A two-player cooperative game, where incoming obstacles must be dodged to earn a high score. Rather than competing against an opponent, players must work together and coordinate path routes to stay alive.
Each player steers their orb to avoid hitting incoming obstacles. The player's orbs are linked together by a beam that must also stay out of the path of incoming obstacles. Each collision takes players' health down, and if a player's health reaches 0, the other player wins.
Player 1 moves their orb up, left, down, and right with the W,A,S,D keys respectively.
Player 2 moves their orb up, left, down, and right with the arrow keys respectively.
Spacebar to start, or restart.
Visit http://philuchansky.github.io/diploid/ to play, or simply download a .zip of this repo and open index.html in your browser.
Technologies used: HTML / CSS / Javascript + JQuery
By creating a 'block' and 'player' objects in Javascript, the game is able to randomly generate obstacles with their own collision detection, that spontaneously regenerate and 'destroy' themselves once they leave the screen to try and keep memory usage down.
JQuery and CSS transitions allow for all of the animations to remain fluid, although it's possible that CPU usage can still be high since the game isn't optimized for performace.
- self-increasing difficulty.
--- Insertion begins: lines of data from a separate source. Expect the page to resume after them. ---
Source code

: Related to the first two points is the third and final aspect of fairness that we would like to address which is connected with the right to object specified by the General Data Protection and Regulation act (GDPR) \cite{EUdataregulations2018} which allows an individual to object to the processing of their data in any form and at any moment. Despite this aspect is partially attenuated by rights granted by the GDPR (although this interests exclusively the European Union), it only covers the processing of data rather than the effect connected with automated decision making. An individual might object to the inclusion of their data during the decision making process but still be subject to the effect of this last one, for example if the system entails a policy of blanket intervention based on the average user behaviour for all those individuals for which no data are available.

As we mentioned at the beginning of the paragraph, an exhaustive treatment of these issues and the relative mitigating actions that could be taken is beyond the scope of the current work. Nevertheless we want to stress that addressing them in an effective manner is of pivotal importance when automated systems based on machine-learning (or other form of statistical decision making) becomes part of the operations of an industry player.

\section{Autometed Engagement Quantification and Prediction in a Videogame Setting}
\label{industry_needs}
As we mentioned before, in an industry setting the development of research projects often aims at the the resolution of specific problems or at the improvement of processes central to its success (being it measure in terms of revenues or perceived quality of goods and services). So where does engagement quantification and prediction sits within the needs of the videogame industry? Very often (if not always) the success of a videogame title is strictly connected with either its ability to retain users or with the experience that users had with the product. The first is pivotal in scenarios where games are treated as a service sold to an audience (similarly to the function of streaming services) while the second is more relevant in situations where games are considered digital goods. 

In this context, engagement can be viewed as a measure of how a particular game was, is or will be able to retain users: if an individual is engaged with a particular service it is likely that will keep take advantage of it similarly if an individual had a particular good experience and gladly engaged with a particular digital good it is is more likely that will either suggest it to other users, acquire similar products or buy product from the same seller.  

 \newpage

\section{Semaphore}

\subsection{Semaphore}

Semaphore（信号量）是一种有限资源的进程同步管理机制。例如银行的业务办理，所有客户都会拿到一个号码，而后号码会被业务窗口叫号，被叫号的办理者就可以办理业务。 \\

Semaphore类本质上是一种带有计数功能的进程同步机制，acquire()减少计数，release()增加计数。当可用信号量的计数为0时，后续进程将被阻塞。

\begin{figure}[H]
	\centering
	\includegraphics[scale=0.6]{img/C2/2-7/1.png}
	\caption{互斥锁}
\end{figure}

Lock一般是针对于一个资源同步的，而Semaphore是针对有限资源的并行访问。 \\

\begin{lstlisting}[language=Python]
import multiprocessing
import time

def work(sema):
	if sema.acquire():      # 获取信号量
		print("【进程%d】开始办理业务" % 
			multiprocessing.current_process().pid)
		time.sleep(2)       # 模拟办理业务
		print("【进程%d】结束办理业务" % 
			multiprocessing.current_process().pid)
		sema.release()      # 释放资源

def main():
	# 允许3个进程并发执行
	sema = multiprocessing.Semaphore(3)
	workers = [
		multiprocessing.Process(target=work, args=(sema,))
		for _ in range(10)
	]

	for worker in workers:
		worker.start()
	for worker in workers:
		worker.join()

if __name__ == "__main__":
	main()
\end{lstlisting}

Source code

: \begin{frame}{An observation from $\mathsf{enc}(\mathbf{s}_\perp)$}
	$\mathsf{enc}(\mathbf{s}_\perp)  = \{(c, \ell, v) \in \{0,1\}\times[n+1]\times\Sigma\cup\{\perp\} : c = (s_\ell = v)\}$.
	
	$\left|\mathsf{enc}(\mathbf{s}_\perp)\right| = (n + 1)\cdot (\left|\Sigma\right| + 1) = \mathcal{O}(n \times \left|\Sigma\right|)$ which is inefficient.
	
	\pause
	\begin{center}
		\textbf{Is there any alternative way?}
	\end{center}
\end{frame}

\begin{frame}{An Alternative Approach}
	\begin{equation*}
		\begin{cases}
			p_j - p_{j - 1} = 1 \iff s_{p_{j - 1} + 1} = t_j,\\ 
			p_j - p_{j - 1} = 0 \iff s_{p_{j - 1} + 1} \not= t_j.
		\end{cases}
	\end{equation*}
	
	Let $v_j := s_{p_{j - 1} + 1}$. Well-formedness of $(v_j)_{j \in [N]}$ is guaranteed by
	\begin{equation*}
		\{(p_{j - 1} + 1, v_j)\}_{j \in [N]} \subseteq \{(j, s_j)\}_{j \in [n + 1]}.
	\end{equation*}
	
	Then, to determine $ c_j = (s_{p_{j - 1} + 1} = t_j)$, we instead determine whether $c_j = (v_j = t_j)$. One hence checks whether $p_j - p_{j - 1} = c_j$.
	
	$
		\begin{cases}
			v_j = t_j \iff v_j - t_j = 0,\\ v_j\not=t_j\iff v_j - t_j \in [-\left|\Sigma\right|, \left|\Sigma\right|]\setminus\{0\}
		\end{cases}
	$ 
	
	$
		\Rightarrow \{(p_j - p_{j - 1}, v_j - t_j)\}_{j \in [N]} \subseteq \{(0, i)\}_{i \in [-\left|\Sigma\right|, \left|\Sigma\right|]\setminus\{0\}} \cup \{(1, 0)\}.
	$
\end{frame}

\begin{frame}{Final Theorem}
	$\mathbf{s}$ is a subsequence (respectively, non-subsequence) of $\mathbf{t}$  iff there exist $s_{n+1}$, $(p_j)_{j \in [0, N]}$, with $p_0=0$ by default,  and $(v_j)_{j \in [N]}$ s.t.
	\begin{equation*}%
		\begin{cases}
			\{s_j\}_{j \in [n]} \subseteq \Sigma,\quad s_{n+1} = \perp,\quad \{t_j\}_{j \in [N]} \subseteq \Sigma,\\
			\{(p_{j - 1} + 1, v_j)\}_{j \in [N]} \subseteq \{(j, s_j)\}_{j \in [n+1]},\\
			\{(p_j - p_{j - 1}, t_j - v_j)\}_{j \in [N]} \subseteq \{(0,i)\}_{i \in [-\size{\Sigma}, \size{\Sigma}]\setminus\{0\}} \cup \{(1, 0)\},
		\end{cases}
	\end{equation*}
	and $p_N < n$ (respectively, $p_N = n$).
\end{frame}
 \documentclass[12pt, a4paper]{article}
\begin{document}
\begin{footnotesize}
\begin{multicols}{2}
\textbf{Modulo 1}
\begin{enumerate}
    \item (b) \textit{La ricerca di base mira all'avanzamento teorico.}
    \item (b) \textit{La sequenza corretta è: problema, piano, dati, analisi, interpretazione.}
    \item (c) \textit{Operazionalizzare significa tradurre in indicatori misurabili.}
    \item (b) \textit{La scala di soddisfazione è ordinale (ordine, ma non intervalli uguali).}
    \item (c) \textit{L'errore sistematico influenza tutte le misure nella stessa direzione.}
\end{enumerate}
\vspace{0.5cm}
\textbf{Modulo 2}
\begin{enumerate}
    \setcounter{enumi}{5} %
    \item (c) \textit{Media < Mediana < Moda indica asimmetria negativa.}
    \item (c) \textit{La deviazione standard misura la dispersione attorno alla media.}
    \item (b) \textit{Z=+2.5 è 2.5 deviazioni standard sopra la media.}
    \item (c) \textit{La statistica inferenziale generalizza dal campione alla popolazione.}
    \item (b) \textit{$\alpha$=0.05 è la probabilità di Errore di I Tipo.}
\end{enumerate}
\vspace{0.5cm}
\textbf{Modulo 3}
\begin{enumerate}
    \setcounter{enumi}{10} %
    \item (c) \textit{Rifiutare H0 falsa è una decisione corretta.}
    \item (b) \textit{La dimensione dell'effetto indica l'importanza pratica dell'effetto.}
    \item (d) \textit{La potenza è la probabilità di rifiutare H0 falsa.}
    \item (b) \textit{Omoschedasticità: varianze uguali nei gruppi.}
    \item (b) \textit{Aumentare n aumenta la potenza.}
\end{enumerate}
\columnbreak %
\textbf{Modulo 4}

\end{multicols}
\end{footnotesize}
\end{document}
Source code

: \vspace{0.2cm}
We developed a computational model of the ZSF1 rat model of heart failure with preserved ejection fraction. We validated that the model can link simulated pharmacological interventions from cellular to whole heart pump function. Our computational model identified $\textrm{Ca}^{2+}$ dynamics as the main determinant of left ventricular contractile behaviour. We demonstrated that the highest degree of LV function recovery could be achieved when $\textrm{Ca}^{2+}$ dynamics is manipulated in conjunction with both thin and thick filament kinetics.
Currently set to low difficulty and the game does not gradually become harder yet.
- Sound FX
- Detailed orb artwork/design
As a player, I have the option of playing the game without a partner, so that I can enjoy it solo when there's no-one to play with.
As a player, I can control the game with one hand so that another player can be sitting at the same keyboard to play simultanously and comfortably.
As a player, when losing the game, I'm prompted to play again with a single keystroke so that I can start over without having to refresh the page, and so that I can take my time in starting over.
As a player, I experience collision detection with the bounds of the game window, so that my orb(s) doesn't get lost off-screen.
As a player, I can enter my name before playing, so that the experience of scoring high is more personalized on-screen.
As a player, I can share my score on major social networks to get friends interested in playing the game.